The history of Earth concerns the development of planet Earth from its formation to the present day. Do you want to understand how life has evolved and been influenced by chemical and physical changes? Do you want to understand how the climate and environment has changed over time? You can learn all of these and much more by joining this unique Erasmus Mundus Joint Master's Degree Programme in Paleobiology (PANGEA).
Why this programme?
The joint programme PANGEA is a collaboration between Uppsala University (Sweden), University of Lille (France), University of Minho (Portugal) and the National and Kapodistrian University of Athens (Greece). Each university will contribute with their strongest expertise, which guarantees the excellent quality of the education.
You will be studying with at least two of the partner universities, depending on your choice of specialisation and study plan. There are three specialised fields of Earth Sciences you can choose: Palaeobiology, Geoconservation, and Applied Palaeontology. Uppsala University contributes to the programme with its expertise in Palaeobiology.
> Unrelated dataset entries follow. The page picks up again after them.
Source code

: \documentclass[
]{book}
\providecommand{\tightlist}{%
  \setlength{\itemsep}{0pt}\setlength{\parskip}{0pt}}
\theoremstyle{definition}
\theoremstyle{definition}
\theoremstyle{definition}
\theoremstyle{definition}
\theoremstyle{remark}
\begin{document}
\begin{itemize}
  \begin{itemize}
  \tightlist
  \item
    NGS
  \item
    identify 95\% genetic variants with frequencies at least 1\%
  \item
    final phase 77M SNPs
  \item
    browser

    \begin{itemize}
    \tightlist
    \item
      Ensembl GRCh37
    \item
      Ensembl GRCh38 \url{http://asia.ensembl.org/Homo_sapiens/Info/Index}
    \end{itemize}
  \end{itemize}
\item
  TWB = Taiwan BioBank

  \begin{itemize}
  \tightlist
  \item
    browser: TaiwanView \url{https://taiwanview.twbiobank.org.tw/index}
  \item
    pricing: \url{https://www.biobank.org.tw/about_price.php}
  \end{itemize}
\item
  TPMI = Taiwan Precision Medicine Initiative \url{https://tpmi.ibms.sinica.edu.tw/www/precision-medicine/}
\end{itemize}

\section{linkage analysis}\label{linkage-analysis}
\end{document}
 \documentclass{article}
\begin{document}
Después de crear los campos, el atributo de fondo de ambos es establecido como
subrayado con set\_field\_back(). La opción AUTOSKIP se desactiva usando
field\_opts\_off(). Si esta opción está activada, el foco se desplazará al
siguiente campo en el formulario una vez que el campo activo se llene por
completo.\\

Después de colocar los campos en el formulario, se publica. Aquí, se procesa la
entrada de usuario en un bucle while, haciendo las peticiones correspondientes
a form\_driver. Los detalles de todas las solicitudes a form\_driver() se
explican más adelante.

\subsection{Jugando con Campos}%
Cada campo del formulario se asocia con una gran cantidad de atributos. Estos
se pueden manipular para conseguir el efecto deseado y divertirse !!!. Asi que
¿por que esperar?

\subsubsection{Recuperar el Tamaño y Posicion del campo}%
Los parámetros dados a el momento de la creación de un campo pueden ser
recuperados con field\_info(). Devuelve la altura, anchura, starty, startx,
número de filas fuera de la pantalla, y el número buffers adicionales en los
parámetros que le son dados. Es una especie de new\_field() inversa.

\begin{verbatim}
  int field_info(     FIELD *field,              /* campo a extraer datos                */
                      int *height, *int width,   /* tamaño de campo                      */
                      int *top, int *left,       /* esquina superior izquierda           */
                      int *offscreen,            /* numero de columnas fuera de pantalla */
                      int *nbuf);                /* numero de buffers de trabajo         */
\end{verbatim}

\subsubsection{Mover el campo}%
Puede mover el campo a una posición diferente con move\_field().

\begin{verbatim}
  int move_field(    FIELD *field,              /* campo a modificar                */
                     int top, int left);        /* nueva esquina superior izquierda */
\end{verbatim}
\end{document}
During the programme you can expect to:
understand how life has evolved over millions of years and how it adapted to constant changes in the environment and climate,
combine traditional fossil studies with modern biological methods,
study the evolution and development of small microorganisms to giant vertebrates.
The Department of Earth Sciences at Uppsala University is one of the most comprehensive academic departments of its kind in Europe. Research in Earth Science focuses on subjects that range from the Earth's core to the atmosphere, on scales from sub-microscopic minerals and fossils to the formation of mountains and oceans, and in time from the formation of the Earth to the processes currently reshaping the planet.
The programme leads to a Master of Science (120 credits) with Earth Science as the main field of study and, in addition, an equivalent degree from one of the partner universities.
In the first semester, you will strengthen your basic knowledge at Lille University.
After the first semester, you have the opportunity to specialise in one of the three tracks and move to another partner university. The three tracks include research in palaeobiology, applied palaeontology (stratigraphy, basin analysis and reservoir, environmental paleontology), and geoheritage (science communication, networking, management). If you choose to specialise in paleobiology, you will study your second and third semester at Uppsala University.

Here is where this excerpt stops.